TC: What kind of sound are you looking to create? Thorne: What I am really aiming for in my head is something that, when I am playing single notes and letting them really breathe, that it has a really nice form; grand kind of power. This bass is great since you can pull tones out of a note even after you have played it.

TC: Can you describe the sound for us? Thorne: It is really nice because, even as it stands, it isn’t overly dominant as a tone but it is really enhancing everything that I am doing. That is what I was after with this rather than it being some kind of face-melting, weird tone, which I think in combination with some of the other pedals would really hurt the front row for the rest of the tour, especially with the Dark Matter distortion. It would be nice to try some of these in combination with a bit of reverb, the Dark Matter and some chorus and get some seriously effective bass sounds going. The depth also adds a different dimension to the tone up top; a snaring sound.
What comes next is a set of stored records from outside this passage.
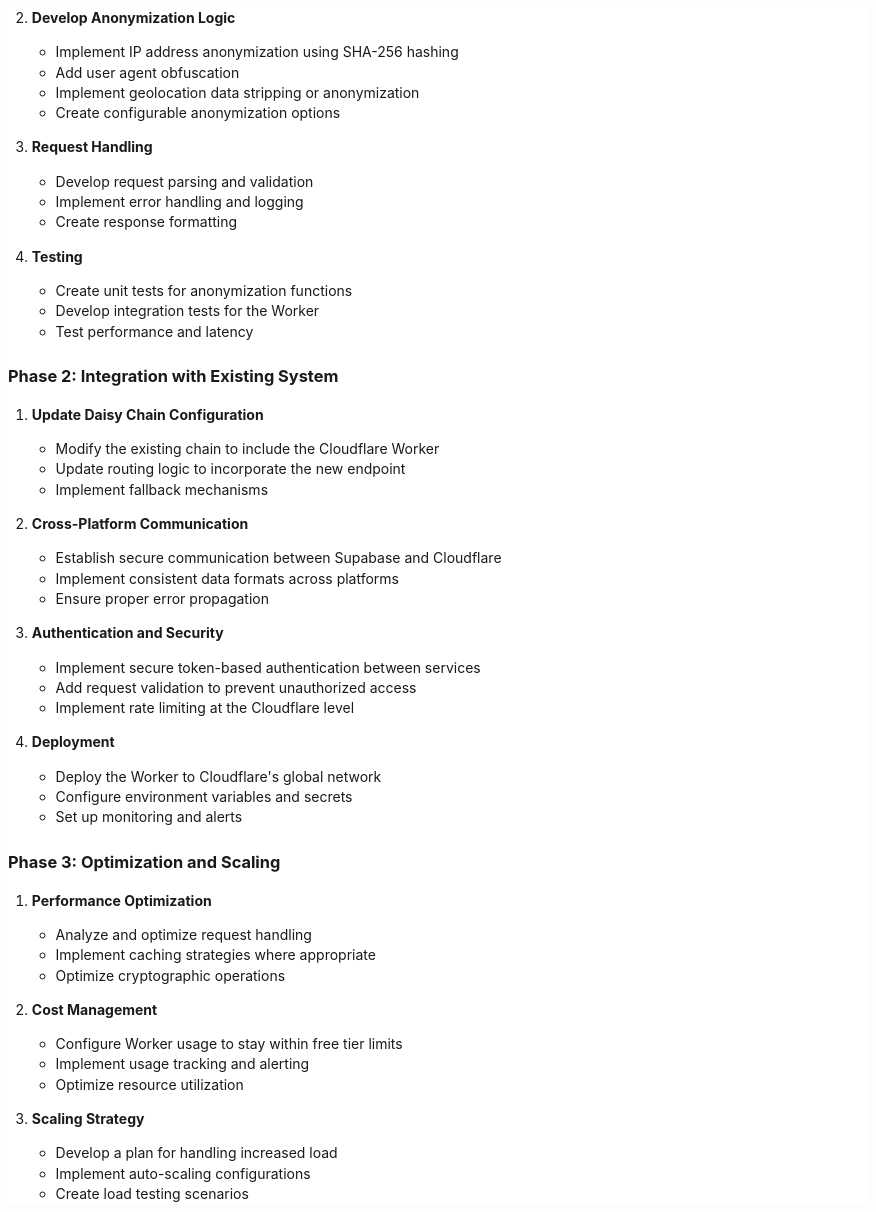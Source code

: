 2. **Develop Anonymization Logic**
   - Implement IP address anonymization using SHA-256 hashing
   - Add user agent obfuscation
   - Implement geolocation data stripping or anonymization
   - Create configurable anonymization options

3. **Request Handling**
   - Develop request parsing and validation
   - Implement error handling and logging
   - Create response formatting

4. **Testing**
   - Create unit tests for anonymization functions
   - Develop integration tests for the Worker
   - Test performance and latency

### Phase 2: Integration with Existing System

1. **Update Daisy Chain Configuration**
   - Modify the existing chain to include the Cloudflare Worker
   - Update routing logic to incorporate the new endpoint
   - Implement fallback mechanisms

2. **Cross-Platform Communication**
   - Establish secure communication between Supabase and Cloudflare
   - Implement consistent data formats across platforms
   - Ensure proper error propagation

3. **Authentication and Security**
   - Implement secure token-based authentication between services
   - Add request validation to prevent unauthorized access
   - Implement rate limiting at the Cloudflare level

4. **Deployment**
   - Deploy the Worker to Cloudflare's global network
   - Configure environment variables and secrets
   - Set up monitoring and alerts

### Phase 3: Optimization and Scaling

1. **Performance Optimization**
   - Analyze and optimize request handling
   - Implement caching strategies where appropriate
   - Optimize cryptographic operations

2. **Cost Management**
   - Configure Worker usage to stay within free tier limits
   - Implement usage tracking and alerting
   - Optimize resource utilization

3. **Scaling Strategy**
   - Develop a plan for handling increased load
   - Implement auto-scaling configurations
   - Create load testing scenarios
TC: How has your time with Lamb influenced your playing style? Thorne: It was immediately a brand new world because I had no reference points for that and the music was as futuristic and interesting as anything I had heard. It was bringing elements from all kinds of situations. It was really fresh. Andy’s programming is highly unusual and you had the two human voices and also myself. It was almost less about bass playing for me and rather about trying to evolve a different kind of way of approaching playing within that framework because there was already a lot of bass there. So you had to go with that or keep out of the way or find a way to enhance the music appropriately. Andy mixes the gig live every night and sometimes he’ll throw things on my sound and I’ll react to that, which will bring something else out. So it does have jazz elements in it in that respect, in the improvisation.

TC: How is it to play a double bass in an electronic band? Thorne: It has been great to take double bass into electronic music and use it as a viable instrument rather. To actually be able to evolve a language over the last 14-15 years playing live with the band has been brilliant. They have given me ‘carte blanche’ to go and try stuff right the way through so it has been very liberating and highly enjoyable, and it’s a constantly evolving process.

TC: How would you use the TonePrint? Thorne: I like to be able to play one note and really get inside that one sound. That can be as effective as playing lots of different notes. I want to thicken and enhance what is already there. I am going to have it on all the time. I am actually going to make it a part of my primary sound. It has just given it the edge that it was lacking. It had that depth but it was a little bit nasal and not quite rich enough. It will be my starting point for all my other live tones.

TC: Do you have a name for this TonePrint? Thorne: I am going to name it after my wife because she is inspiring and extremely deep. Call it Joanna.